“There was a surprising appearance at CIEPE, the Asia-Pacific Police Logistics and Equipment expo in Beijing last month.
Amongst the displays of high-tech police equipment was the LRAD – Long Range Acoustic Device – made by American Technology Corporation (ATC). LRAD is an ultra-high-power loudhailer that can be used for crowd control, often described by the media as a “sonic weapon”. It was famously used to drive off Somali pirates in 2005.
LRAD’s appearance seems at first surprising, since the US does not permit weapons exports to China. Public Law 101-246, passed after the Tiananmen Square massacre, makes them illegal.
But ACT are happy to say in their most recent Securities and Exhange Commission filing that:
“During fiscal 2007, we expanded our international marketing activities and shipped LRAD orders to Australia, Singapore, Korea and China”.
It turns out that Public Law 101-246 is confined to items on the State Department’s Munitions List. Only standard weapons are included – it is not far-sighted enough to include acoustic weapons or various other novel technologies.
ATC themselves are always careful to refer to LRAD as a “device” rather than a weapon. Although, in addition to being used to communicate, they boast that:
“When properly operated, [it can] provide an intense but not harmful beam of sound to warn away friendlies, classify non-compliants as hostile and support decisions concerning escalation of responses.”
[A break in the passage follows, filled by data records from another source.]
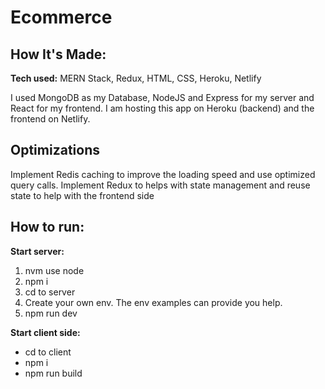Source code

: # Ecommerce

## How It's Made:

**Tech used:** MERN Stack, Redux, HTML, CSS, Heroku, Netlify

I used MongoDB as my Database, NodeJS and Express for my server and React for my frontend. I am hosting this app on Heroku (backend) and the frontend on Netlify. 

## Optimizations
Implement Redis caching to improve the loading speed and use optimized query calls.
Implement Redux to helps with state management and reuse state to help with the frontend side

## How to run:
**Start server:** 
1. nvm use node
2. npm i
3. cd to server
4. Create your own env. The env examples can provide you help.
5. npm run dev

**Start client side:**
- cd to client
- npm i
- npm run build
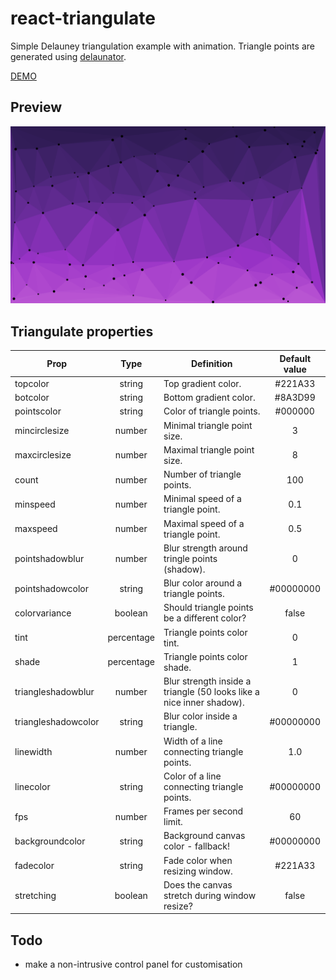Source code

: # react-triangulate
Simple Delauney triangulation example with animation.
Triangle points are generated using [delaunator](https://www.npmjs.com/package/delaunator).

[DEMO](https://xteamstanly.github.io/react-triangulate/)

## Preview
![preview](preview.png)
## Triangulate properties
| Prop                |    Type    | Definition                                                           | Default value |
|---------------------|:----------:|----------------------------------------------------------------------|:-------------:|
| topcolor            |   string   | Top gradient color.                                                  |    #221A33    |
| botcolor            |   string   | Bottom gradient color.                                               |    #8A3D99    |
| pointscolor         |   string   | Color of triangle points.                                            |    #000000    |
| mincirclesize       |   number   | Minimal triangle point size.                                         |       3       |
| maxcirclesize       |   number   | Maximal triangle point size.                                         |       8       |
| count               |   number   | Number of triangle points.                                           |      100      |
| minspeed            |   number   | Minimal speed of a triangle point.                                   |      0.1      |
| maxspeed            |   number   | Maximal speed of a triangle point.                                   |      0.5      |
| pointshadowblur     |   number   | Blur strength around tringle points (shadow).                        |       0       |
| pointshadowcolor    |   string   | Blur color around a triangle points.                                 |   #00000000   |
| colorvariance       |   boolean  | Should triangle points be a different color?                         |     false     |
| tint                | percentage | Triangle points color tint.                                          |       0       |
| shade               | percentage | Triangle points color shade.                                         |       1       |
| triangleshadowblur  |   number   | Blur strength inside a triangle (50 looks like a nice inner shadow). |       0       |
| triangleshadowcolor |   string   | Blur color inside a triangle.                                        |   #00000000   |
| linewidth           |   number   | Width of a line connecting triangle points.                          |      1.0      |
| linecolor           |   string   | Color of a line connecting triangle points.                          |   #00000000   |
| fps                 |   number   | Frames per second limit.                                             |       60      |
| backgroundcolor     |   string   | Background canvas color - fallback!                                  |   #00000000   |
| fadecolor           |   string   | Fade color when resizing window.                                     |    #221A33    |
| stretching          |   boolean  | Does the canvas stretch during window resize?                        |     false     |

## Todo
- make a non-intrusive control panel for customisation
LRAD produces sound levels of up to 150 decibels, enough to damage hearing and above the level that causes pain.
In the US military, LRAD deployment is overseen by the Joint Non-Lethal Weapons Directorate, who refer to it as a “tool” and “an option in the force continuum”.
Whether you think it is a weapon or not, it will be interesting to see how the US reacts if this home-grown “device” is used on protesters at the Beijing Olympics”.